Extracted data entries:

= = = =

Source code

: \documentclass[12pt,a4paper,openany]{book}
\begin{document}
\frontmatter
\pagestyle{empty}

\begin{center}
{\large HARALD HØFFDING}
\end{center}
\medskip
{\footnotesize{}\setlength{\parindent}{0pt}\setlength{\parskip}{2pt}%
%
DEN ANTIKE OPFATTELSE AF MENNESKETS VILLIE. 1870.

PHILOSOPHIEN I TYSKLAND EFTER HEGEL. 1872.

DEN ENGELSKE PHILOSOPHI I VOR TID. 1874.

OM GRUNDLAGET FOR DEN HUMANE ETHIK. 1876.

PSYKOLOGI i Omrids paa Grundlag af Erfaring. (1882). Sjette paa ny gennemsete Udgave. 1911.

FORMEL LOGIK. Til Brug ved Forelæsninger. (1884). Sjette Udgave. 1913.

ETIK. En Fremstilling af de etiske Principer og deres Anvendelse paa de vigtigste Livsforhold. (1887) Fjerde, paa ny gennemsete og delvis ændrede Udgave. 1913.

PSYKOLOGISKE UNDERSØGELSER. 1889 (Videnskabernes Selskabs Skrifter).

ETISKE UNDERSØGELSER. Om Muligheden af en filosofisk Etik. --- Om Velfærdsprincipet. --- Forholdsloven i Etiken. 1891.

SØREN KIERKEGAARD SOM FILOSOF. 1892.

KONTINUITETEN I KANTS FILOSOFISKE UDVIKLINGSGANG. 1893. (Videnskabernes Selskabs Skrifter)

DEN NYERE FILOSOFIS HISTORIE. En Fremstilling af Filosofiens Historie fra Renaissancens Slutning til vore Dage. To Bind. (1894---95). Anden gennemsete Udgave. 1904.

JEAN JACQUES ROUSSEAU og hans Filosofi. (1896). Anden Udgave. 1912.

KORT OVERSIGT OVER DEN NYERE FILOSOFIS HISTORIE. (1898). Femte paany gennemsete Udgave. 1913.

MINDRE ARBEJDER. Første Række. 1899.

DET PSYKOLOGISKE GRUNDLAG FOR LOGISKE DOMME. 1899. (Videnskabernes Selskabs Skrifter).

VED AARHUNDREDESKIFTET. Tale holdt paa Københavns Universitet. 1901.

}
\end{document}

= = = =

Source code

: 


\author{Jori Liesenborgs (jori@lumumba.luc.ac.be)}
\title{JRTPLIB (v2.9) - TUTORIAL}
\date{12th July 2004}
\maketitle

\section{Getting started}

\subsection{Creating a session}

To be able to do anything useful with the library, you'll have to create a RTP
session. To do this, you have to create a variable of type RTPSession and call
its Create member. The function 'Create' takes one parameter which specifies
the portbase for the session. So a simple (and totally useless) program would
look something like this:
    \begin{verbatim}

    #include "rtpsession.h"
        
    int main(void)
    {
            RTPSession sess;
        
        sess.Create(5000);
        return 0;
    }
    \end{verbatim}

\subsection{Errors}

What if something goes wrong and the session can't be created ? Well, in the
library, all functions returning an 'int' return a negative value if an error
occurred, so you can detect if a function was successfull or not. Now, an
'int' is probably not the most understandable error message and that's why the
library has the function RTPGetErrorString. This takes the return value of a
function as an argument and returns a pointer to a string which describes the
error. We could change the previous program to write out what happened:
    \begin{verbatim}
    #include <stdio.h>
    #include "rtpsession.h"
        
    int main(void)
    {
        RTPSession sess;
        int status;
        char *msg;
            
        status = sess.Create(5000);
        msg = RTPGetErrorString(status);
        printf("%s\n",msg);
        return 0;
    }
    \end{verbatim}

= = = =

§ Exercise brief
Go through the records and pull out each line that includes the word "Fremstilling".

§ Exercise answer
ETIK. En Fremstilling af de etiske Principer og deres Anvendelse paa de vigtigste Livsforhold. (1887) Fjerde, paa ny gennemsete og delvis ændrede Udgave. 1913.
DEN NYERE FILOSOFIS HISTORIE. En Fremstilling af Filosofiens Historie fra Renaissancens Slutning til vore Dage. To Bind. (1894---95). Anden gennemsete Udgave. 1904.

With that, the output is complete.